Earn interest for up to 30 years, accrue earnings based on a fixed rate of return and the semiannual inflation rate, the special tax benefits available for education savings with series ee also apply to series I bond, the difference between the purchase price and the redemption value is taxable interest.
When is an issuing corporation most likely to call its bonds?
When the bonds are selling at a significant premium.
Dealing with an accrued interest question.
- Report a total of $200 (7/1 semi) or $400 (FY) received in form 1099.
- Subtract the accrued interest paid to seller of bond.
- Taxable interest is the difference above. Basis for the bond is premium/discount sold price and the accrued interest.
Tax implication of a TIPS
Interest is taxable to the holder when received (no change in basis). Any increase in the inflation adjusted principal amount is treated as OID (taxable).
Examples of mangage-backed securities. Are they pass-through security?
GNMA, FNMA, Freddie Mac.
Yes
Will STRIP distribute interest during the holding period?
No
Do ADRs satisfy the requirements for”qualified foreign corporation” to get the 0% to 20% qualified dividend rate?
Generally
Which reflects a disadvantage of an ETF? Liquidity, sales load, tax inefficiency, market price (volatility)?
Market price (volatility)
Which investment vehicles are classified as investment companies under the investment company act of 1940?

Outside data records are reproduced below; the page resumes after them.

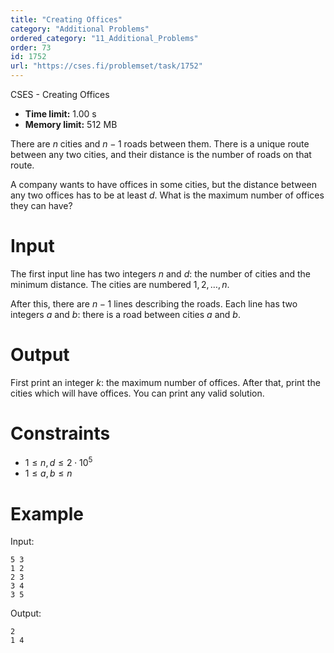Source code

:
 ```yaml
---
title: "Creating Offices"
category: "Additional Problems"
ordered_category: "11_Additional_Problems"
order: 73
id: 1752
url: "https://cses.fi/problemset/task/1752"
---
```


CSES - Creating Offices

  * **Time limit:** 1.00 s
  * **Memory limit:** 512 MB

There are $n$ cities and $n-1$ roads between them. There is a unique route
between any two cities, and their distance is the number of roads on that
route.

A company wants to have offices in some cities, but the distance between any
two offices has to be at least $d$. What is the maximum number of offices they
can have?

# Input

The first input line has two integers $n$ and $d$: the number of cities and
the minimum distance. The cities are numbered $1,2,\dots,n$.

After this, there are $n-1$ lines describing the roads. Each line has two
integers $a$ and $b$: there is a road between cities $a$ and $b$.

# Output

First print an integer $k$: the maximum number of offices. After that, print
the cities which will have offices. You can print any valid solution.

# Constraints

  * $1 \le n,d \le 2 \cdot 10^5$
  * $1 \le a,b \le n$

# Example

Input:

    
    
    5 3
    1 2
    2 3
    3 4
    3 5
    

Output:

    
    
    2
    1 4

Open-ended fund, mutual funds, close-ended funds, UITs, variable annuity.
Which type of entities would be most likely to buy preferred stock paying high dividends?
Pension plan, individual in a 12% bracket, regular C corporation with excess funds to invest.
What type of entities would most likely purchase a mortgage REIT?
A Sep because of its tax-deferred capabilities.
Which investments can always be purchased at NAV?
No-load balanced mutual fund.
Which investment (limited partnership, a municipal bond, gov. Bond, a S&P index fund) is most suitable for growth and tax efficiency?
S&P index fund
Taxation for a stock and a call (selling it).
Treated separately for tax purposes. Lt gains and St gains can’t be netted together.
Are futures contracts considered a security under the Securities act of 1933?
No
Liquid investments? ETF, cd, government bond fund, technology mutual fund, money market mutual fund.
Cd and money market mutual fund
Beta as an indicator for portfolio selection.
Beta alone is generally not a motivating reason to select a particular fund
What factors go into the markowitz model?
Standard donation as a nk measurement (coranance, correlation coefficient, and return). It doesn’t include beta.
When does company want to issue new bonds?
They want to sell new bonds before interest rate rises ( when the previous bonds are selling at a premium or interest rates have fallen). Also when interest rates are expected to rise.
T-bills vs. T-bonds differences.
Maturities (ST vs. LT), risk level ( less ir risk vs. more ir risk), callability (not callable vs. callable) interest paid ( sold at discount vs. Semiannual interest) interest on both is taxed at the federal level only.
Bond with a put feature.
Allows its holders to redeem at specified internals before maturity at face value. More useful when inflation is causing an increase in interest rate.